A G8 declaration and a UN resolution to tackle sexual violence - what do they really mean for women who live in conflict?

by 29th Jul 2013
G8 Declaration on Preventing Sexual Violence in Conflict G8 Declaration on Preventing Sexual Violence in Conflict

In the last few months the world’s leaders have declared and resolved to end sexual violence against women in conflict. First we had the G8 declaration and then UN resolution 2106 but what difference will these really make to the women who are being raped in places like the DRC, Syria and South Sudan?

Let’s start with a positive. At least world leaders are taking this issue seriously. For too long rape has been considered as an inevitable fact of war. It’s a step forward that this view is changing and that the issue is even being discussed. Let’s face it, talking about rape and fistulas is going to be uncomfortable for many and that’s why people like William Hague, who has been leading a campaign to prevent this sort of violence, should be commended.
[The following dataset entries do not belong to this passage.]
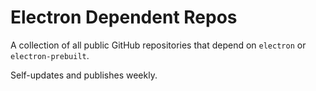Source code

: # Electron Dependent Repos

A collection of all public GitHub repositories that depend on `electron` or `electron-prebuilt`.

Self-updates and publishes weekly.
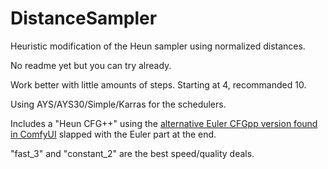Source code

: # DistanceSampler
Heuristic modification of the Heun sampler using normalized distances.

No readme yet but you can try already.

Work better with little amounts of steps. Starting at 4, recommanded 10.

Using AYS/AYS30/Simple/Karras for the schedulers.

Includes a "Heun CFG++" using the [alternative Euler CFGpp version found in ComfyUI](https://github.com/comfyanonymous/ComfyUI/blob/7df42b9a2364bae6822fbd9e9fa10cea2e319ba3/comfy_extras/nodes_advanced_samplers.py) slapped with the Euler part at the end.

"fast_3" and "constant_2" are the best speed/quality deals.
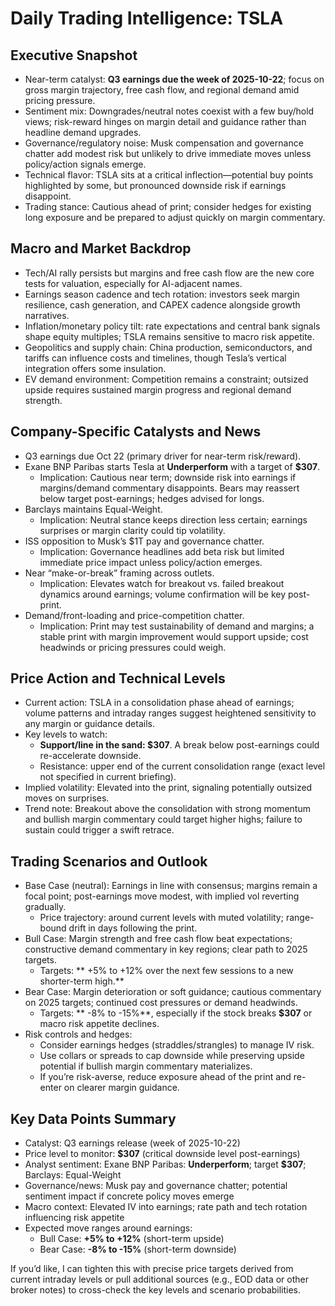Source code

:# Daily Trading Intelligence: TSLA

## Executive Snapshot
- Near-term catalyst: **Q3 earnings due the week of 2025-10-22**; focus on gross margin trajectory, free cash flow, and regional demand amid pricing pressure. 
- Sentiment mix: Downgrades/neutral notes coexist with a few buy/hold views; risk-reward hinges on margin detail and guidance rather than headline demand upgrades. 
- Governance/regulatory noise: Musk compensation and governance chatter add modest risk but unlikely to drive immediate moves unless policy/action signals emerge. 
- Technical flavor: TSLA sits at a critical inflection—potential buy points highlighted by some, but pronounced downside risk if earnings disappoint. 
- Trading stance: Cautious ahead of print; consider hedges for existing long exposure and be prepared to adjust quickly on margin commentary.

## Macro and Market Backdrop
- Tech/AI rally persists but margins and free cash flow are the new core tests for valuation, especially for AI-adjacent names.
- Earnings season cadence and tech rotation: investors seek margin resilience, cash generation, and CAPEX cadence alongside growth narratives.
- Inflation/monetary policy tilt: rate expectations and central bank signals shape equity multiples; TSLA remains sensitive to macro risk appetite.
- Geopolitics and supply chain: China production, semiconductors, and tariffs can influence costs and timelines, though Tesla’s vertical integration offers some insulation.
- EV demand environment: Competition remains a constraint; outsized upside requires sustained margin progress and regional demand strength.

## Company-Specific Catalysts and News
- Q3 earnings due Oct 22 (primary driver for near-term risk/reward).
- Exane BNP Paribas starts Tesla at **Underperform** with a target of **$307**.
  - Implication: Cautious near term; downside risk into earnings if margins/demand commentary disappoints. Bears may reassert below target post-earnings; hedges advised for longs.
- Barclays maintains Equal-Weight.
  - Implication: Neutral stance keeps direction less certain; earnings surprises or margin clarity could tip volatility.
- ISS opposition to Musk’s $1T pay and governance chatter.
  - Implication: Governance headlines add beta risk but limited immediate price impact unless policy/action emerges.
- Near “make-or-break” framing across outlets.
  - Implication: Elevates watch for breakout vs. failed breakout dynamics around earnings; volume confirmation will be key post-print.
- Demand/front-loading and price-competition chatter.
  - Implication: Print may test sustainability of demand and margins; a stable print with margin improvement would support upside; cost headwinds or pricing pressures could weigh.

## Price Action and Technical Levels
- Current action: TSLA in a consolidation phase ahead of earnings; volume patterns and intraday ranges suggest heightened sensitivity to any margin or guidance details.
- Key levels to watch:
  - **Support/line in the sand: $307**. A break below post-earnings could re-accelerate downside.
  - Resistance: upper end of the current consolidation range (exact level not specified in current briefing).
- Implied volatility: Elevated into the print, signaling potentially outsized moves on surprises.
- Trend note: Breakout above the consolidation with strong momentum and bullish margin commentary could target higher highs; failure to sustain could trigger a swift retrace.

## Trading Scenarios and Outlook
- Base Case (neutral): Earnings in line with consensus; margins remain a focal point; post-earnings move modest, with implied vol reverting gradually.
  - Price trajectory: around current levels with muted volatility; range-bound drift in days following the print.
- Bull Case: Margin strength and free cash flow beat expectations; constructive demand commentary in key regions; clear path to 2025 targets.
  - Targets: ** +5% to +12% over the next few sessions to a new shorter-term high.** 
- Bear Case: Margin deterioration or soft guidance; cautious commentary on 2025 targets; continued cost pressures or demand headwinds.
  - Targets: ** -8% to -15%**, especially if the stock breaks **$307** or macro risk appetite declines.
- Risk controls and hedges:
  - Consider earnings hedges (straddles/strangles) to manage IV risk.
  - Use collars or spreads to cap downside while preserving upside potential if bullish margin commentary materializes.
  - If you’re risk-averse, reduce exposure ahead of the print and re-enter on clearer margin guidance.

## Key Data Points Summary
- Catalyst: Q3 earnings release (week of 2025-10-22)
- Price level to monitor: **$307** (critical downside level post-earnings)
- Analyst sentiment: Exane BNP Paribas: **Underperform**; target **$307**; Barclays: Equal-Weight
- Governance/news: Musk pay and governance chatter; potential sentiment impact if concrete policy moves emerge
- Macro context: Elevated IV into earnings; rate path and tech rotation influencing risk appetite
- Expected move ranges around earnings:
  - Bull Case: **+5% to +12%** (short-term upside)
  - Bear Case: **-8% to -15%** (short-term downside)

If you’d like, I can tighten this with precise price targets derived from current intraday levels or pull additional sources (e.g., EOD data or other broker notes) to cross-check the key levels and scenario probabilities.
The negative, I fear, is that the politicians seem to be focused on punishing the people that commit the crimes without really looking at why they are committing these crimes. Let me be clear, I’m not saying that we shouldn’t punish people – obviously this has to be part of how we end this crime. For too long people have gone unpunished and if people are held accountable and face jail this will act as a deterrent but this won’t, on its own, solve the problem.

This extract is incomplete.